[[ ENTRIES SHOWN open ]]

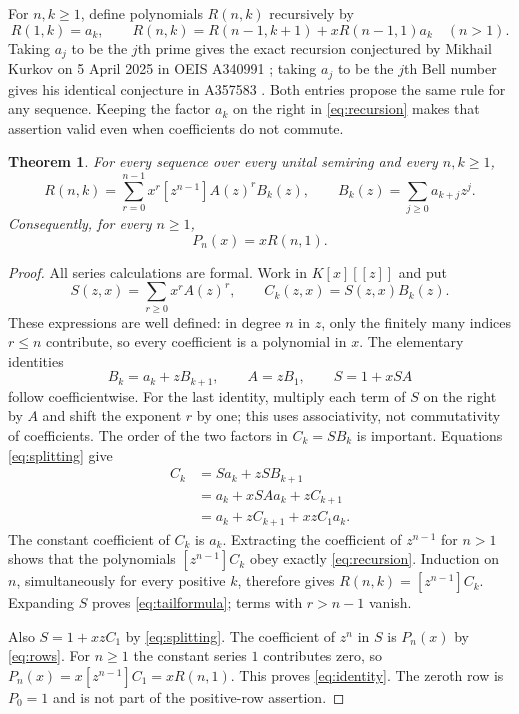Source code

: \documentclass[11pt]{article}
\newtheorem{theorem}{Theorem}
\begin{document}
For $n,k\geq1$, define polynomials $R(n,k)$ recursively by
\begin{equation}\label{eq:recursion}
 R(1,k)=a_k,\qquad
 R(n,k)=R(n-1,k+1)+xR(n-1,1)a_k\quad(n>1).
\end{equation}
Taking $a_j$ to be the $j$th prime gives the exact recursion conjectured by
Mikhail Kurkov on 5 April 2025 in OEIS A340991 \cite{a340991}; taking $a_j$
to be the $j$th Bell number gives his identical conjecture in A357583
\cite{bell}. Both entries propose the same rule for any sequence. Keeping
the factor $a_k$ on the right in \eqref{eq:recursion} makes that assertion
valid even when coefficients do not commute.

\begin{theorem}\label{thm:main}
For every sequence over every unital semiring and every $n,k\geq1$,
\begin{equation}\label{eq:tailformula}
 R(n,k)=\sum_{r=0}^{n-1}x^r[z^{n-1}]A(z)^rB_k(z),
 \qquad B_k(z)=\sum_{j\geq0}a_{k+j}z^j.
\end{equation}
Consequently, for every $n\geq1$,
\begin{equation}\label{eq:identity}
 P_n(x)=xR(n,1).
\end{equation}
\end{theorem}

\begin{proof}
All series calculations are formal. Work in $K[x][[z]]$ and put
\[
 S(z,x)=\sum_{r\geq0}x^rA(z)^r,\qquad C_k(z,x)=S(z,x)B_k(z).
\]
These expressions are well defined: in degree $n$ in $z$, only the
finitely many indices $r\leq n$ contribute, so every coefficient is a
polynomial in $x$. The elementary identities
\begin{equation}\label{eq:splitting}
 B_k=a_k+zB_{k+1},\qquad A=zB_1,\qquad S=1+xSA
\end{equation}
follow coefficientwise. For the last identity, multiply each term of
$S$ on the right by $A$ and shift the exponent $r$ by one; this uses
associativity, not commutativity of coefficients. The order of the two
factors in $C_k=SB_k$ is important. Equations \eqref{eq:splitting} give
\begin{align*}
 C_k
 &=Sa_k+zSB_{k+1}\\
 &=a_k+xSAa_k+zC_{k+1}\\
 &=a_k+zC_{k+1}+xzC_1a_k.
\end{align*}
The constant coefficient of $C_k$ is $a_k$. Extracting the coefficient
of $z^{n-1}$ for $n>1$ shows that the polynomials
$[z^{n-1}]C_k$ obey exactly \eqref{eq:recursion}. Induction on $n$,
simultaneously for every positive $k$, therefore gives
$R(n,k)=[z^{n-1}]C_k$. Expanding $S$ proves
\eqref{eq:tailformula}; terms with $r>n-1$ vanish.

Also $S=1+xzC_1$ by \eqref{eq:splitting}. The coefficient of $z^n$ in
$S$ is $P_n(x)$ by \eqref{eq:rows}. For $n\geq1$ the constant series
$1$ contributes zero, so $P_n(x)=x[z^{n-1}]C_1=xR(n,1)$.
This proves \eqref{eq:identity}. The zeroth row is $P_0=1$ and is not
part of the positive-row assertion.
\end{proof}
\end{document}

[[ ENTRIES SHOWN closed ]]

WORK REQUIRED:
Set the records down again word for word; the pictures stay out.

RESULT OF THE EXERCISE:
Source code

: \documentclass[11pt]{article}
\newtheorem{theorem}{Theorem}
\begin{document}
For $n,k\geq1$, define polynomials $R(n,k)$ recursively by
\begin{equation}\label{eq:recursion}
 R(1,k)=a_k,\qquad
 R(n,k)=R(n-1,k+1)+xR(n-1,1)a_k\quad(n>1).
\end{equation}
Taking $a_j$ to be the $j$th prime gives the exact recursion conjectured by
Mikhail Kurkov on 5 April 2025 in OEIS A340991 \cite{a340991}; taking $a_j$
to be the $j$th Bell number gives his identical conjecture in A357583
\cite{bell}. Both entries propose the same rule for any sequence. Keeping
the factor $a_k$ on the right in \eqref{eq:recursion} makes that assertion
valid even when coefficients do not commute.

\begin{theorem}\label{thm:main}
For every sequence over every unital semiring and every $n,k\geq1$,
\begin{equation}\label{eq:tailformula}
 R(n,k)=\sum_{r=0}^{n-1}x^r[z^{n-1}]A(z)^rB_k(z),
 \qquad B_k(z)=\sum_{j\geq0}a_{k+j}z^j.
\end{equation}
Consequently, for every $n\geq1$,
\begin{equation}\label{eq:identity}
 P_n(x)=xR(n,1).
\end{equation}
\end{theorem}

\begin{proof}
All series calculations are formal. Work in $K[x][[z]]$ and put
\[
 S(z,x)=\sum_{r\geq0}x^rA(z)^r,\qquad C_k(z,x)=S(z,x)B_k(z).
\]
These expressions are well defined: in degree $n$ in $z$, only the
finitely many indices $r\leq n$ contribute, so every coefficient is a
polynomial in $x$. The elementary identities
\begin{equation}\label{eq:splitting}
 B_k=a_k+zB_{k+1},\qquad A=zB_1,\qquad S=1+xSA
\end{equation}
follow coefficientwise. For the last identity, multiply each term of
$S$ on the right by $A$ and shift the exponent $r$ by one; this uses
associativity, not commutativity of coefficients. The order of the two
factors in $C_k=SB_k$ is important. Equations \eqref{eq:splitting} give
\begin{align*}
 C_k
 &=Sa_k+zSB_{k+1}\\
 &=a_k+xSAa_k+zC_{k+1}\\
 &=a_k+zC_{k+1}+xzC_1a_k.
\end{align*}
The constant coefficient of $C_k$ is $a_k$. Extracting the coefficient
of $z^{n-1}$ for $n>1$ shows that the polynomials
$[z^{n-1}]C_k$ obey exactly \eqref{eq:recursion}. Induction on $n$,
simultaneously for every positive $k$, therefore gives
$R(n,k)=[z^{n-1}]C_k$. Expanding $S$ proves
\eqref{eq:tailformula}; terms with $r>n-1$ vanish.

Also $S=1+xzC_1$ by \eqref{eq:splitting}. The coefficient of $z^n$ in
$S$ is $P_n(x)$ by \eqref{eq:rows}. For $n\geq1$ the constant series
$1$ contributes zero, so $P_n(x)=x[z^{n-1}]C_1=xR(n,1)$.
This proves \eqref{eq:identity}. The zeroth row is $P_0=1$ and is not
part of the positive-row assertion.
\end{proof}
\end{document}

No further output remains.